## TASK ITEM:
Give again, exactly as written, each line of the material below starting at the line that contains "cmdb.deleteItem(locals, type, key, timeout = 12000)" and ending at the line that contains "page of specific". Both ends count, and no other line does.

## THE DATA:
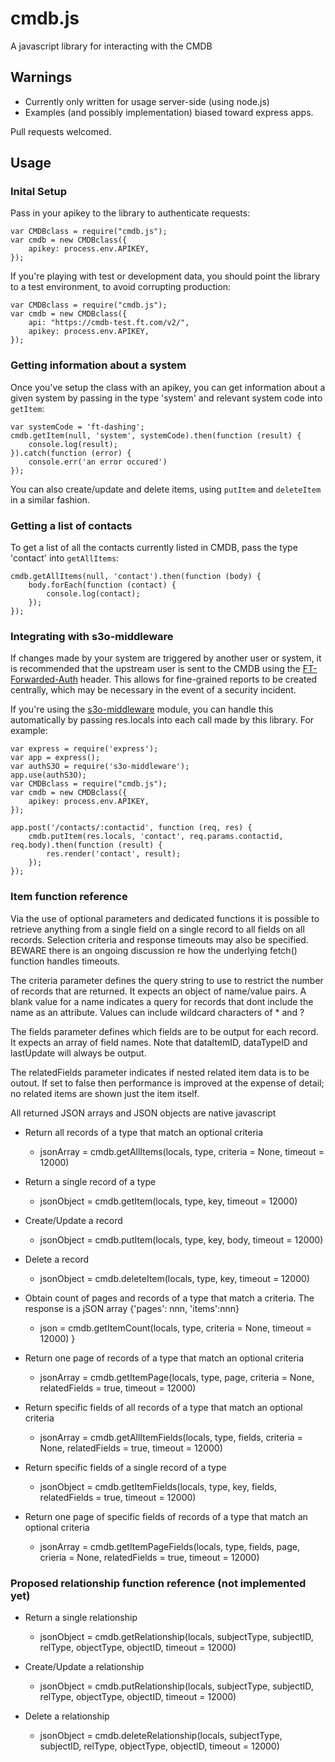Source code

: # cmdb.js
A javascript library for interacting with the CMDB

## Warnings
* Currently only written for usage server-side (using node.js)
* Examples (and possibly implementation) biased toward express apps.

Pull requests welcomed.

## Usage

### Inital Setup
Pass in your apikey to the library to authenticate requests:
```
var CMDBclass = require("cmdb.js");
var cmdb = new CMDBclass({
	apikey: process.env.APIKEY,
});
```

If you're playing with test or development data, you should point the library to a test environment, to avoid corrupting production:
```
var CMDBclass = require("cmdb.js");
var cmdb = new CMDBclass({
	api: "https://cmdb-test.ft.com/v2/",
	apikey: process.env.APIKEY,
});
```

### Getting information about a system
Once you've setup the class with an apikey, you can get information about a given system by passing in the type 'system' and relevant system code into `getItem`:
```
var systemCode = 'ft-dashing';
cmdb.getItem(null, 'system', systemCode).then(function (result) {
	console.log(result);
}).catch(function (error) {
	console.err('an error occured')
});
```
You can also create/update and delete items, using `putItem` and `deleteItem` in a similar fashion.

### Getting a list of contacts
To get a list of all the contacts currently listed in CMDB, pass the type 'contact' into `getAllItems`:
```
cmdb.getAllItems(null, 'contact').then(function (body) {
	body.forEach(function (contact) {
		console.log(contact);
	});
});
```

### Integrating with s3o-middleware
If changes made by your system are triggered by another user or system, it is recommended that the upstream user is sent to the CMDB using the [FT-Forwarded-Auth](https://docs.google.com/document/d/1ecw40CoWSOHFhq8xco5jyq5tBfdqWzH3BXiMCTKVkLw/edit#) header.  This allows for fine-grained reports to be created centrally, which may be necessary in the event of a security incident.

If you're using the [s3o-middleware](https://github.com/Financial-Times/s3o-middleware/) module, you can handle this automatically by passing res.locals into each call made by this library.  For example:
```
var express = require('express');
var app = express();
var authS3O = require('s3o-middleware');
app.use(authS3O);
var CMDBclass = require("cmdb.js");
var cmdb = new CMDBclass({
	apikey: process.env.APIKEY,
});

app.post('/contacts/:contactid', function (req, res) {
	cmdb.putItem(res.locals, 'contact', req.params.contactid, req.body).then(function (result) {
		res.render('contact', result);
	});
});
```

### Item function reference
Via the use of optional parameters and dedicated functions it is possible to retrieve anything from a single field on a single record to all fields on all records. Selection criteria and response timeouts may also be specified.  BEWARE there is an ongoing discussion re how the underlying fetch() function handles timeouts.

The criteria parameter defines the query string to use to restrict the number of records that are returned. It expects an object of name/value pairs. A blank value for a name indicates a query for records that dont include the name as an attribute. Values can include wildcard characters of * and ?

The fields parameter defines which fields are to be output for each record. It expects an array of field names. Note that dataItemID, dataTypeID and lastUpdate will always be output.

The relatedFields parameter indicates if nested related item data is to be outout. If set to false then performance is improved at the expense of detail; no related items are shown just the item itself.

All returned JSON arrays and JSON objects are native javascript


* Return all records of a type that match an optional criteria
  + jsonArray = cmdb.getAllItems(locals, type, criteria = None, timeout = 12000)

* Return a single record of a type
  + jsonObject = cmdb.getItem(locals, type, key, timeout = 12000)

* Create/Update a record
  + jsonObject = cmdb.putItem(locals, type, key, body, timeout = 12000)

* Delete a record
  + jsonObject = cmdb.deleteItem(locals, type, key, timeout = 12000)

* Obtain count of pages and records of a type that match a criteria. The response is a jSON array {'pages': nnn, 'items':nnn}
  + json = cmdb.getItemCount(locals, type, criteria = None, timeout = 12000)
}

* Return one page of records of a type that match an optional criteria
  + jsonArray = cmdb.getItemPage(locals, type, page, criteria = None, relatedFields = true, timeout = 12000)

* Return specific fields of all records of a type that match an optional criteria
  + jsonArray = cmdb.getAllItemFields(locals, type, fields, criteria = None, relatedFields = true, timeout = 12000)

* Return specific fields of a single record of a type
  + jsonObject = cmdb.getItemFields(locals, type, key, fields, relatedFields = true, timeout = 12000)

* Return one page of specific fields of records of a type that match an optional criteria
  + jsonArray = cmdb.getItemPageFields(locals, type, fields, page, crieria = None, relatedFields = true, timeout = 12000)


### Proposed relationship function reference (not implemented yet)

* Return a single relationship 
  + jsonObject = cmdb.getRelationship(locals, subjectType, subjectID, relType, objectType, objectID, timeout = 12000)

* Create/Update a relationship
  + jsonObject = cmdb.putRelationship(locals, subjectType, subjectID, relType, objectType, objectID, timeout = 12000)

* Delete a relationship
  + jsonObject = cmdb.deleteRelationship(locals, subjectType, subjectID, relType, objectType, objectID, timeout = 12000)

## WRITTEN ANSWER:
  + jsonObject = cmdb.deleteItem(locals, type, key, timeout = 12000)

* Obtain count of pages and records of a type that match a criteria. The response is a jSON array {'pages': nnn, 'items':nnn}
  + json = cmdb.getItemCount(locals, type, criteria = None, timeout = 12000)
}

* Return one page of records of a type that match an optional criteria
  + jsonArray = cmdb.getItemPage(locals, type, page, criteria = None, relatedFields = true, timeout = 12000)

* Return specific fields of all records of a type that match an optional criteria
  + jsonArray = cmdb.getAllItemFields(locals, type, fields, criteria = None, relatedFields = true, timeout = 12000)

* Return specific fields of a single record of a type
  + jsonObject = cmdb.getItemFields(locals, type, key, fields, relatedFields = true, timeout = 12000)

* Return one page of specific fields of records of a type that match an optional criteria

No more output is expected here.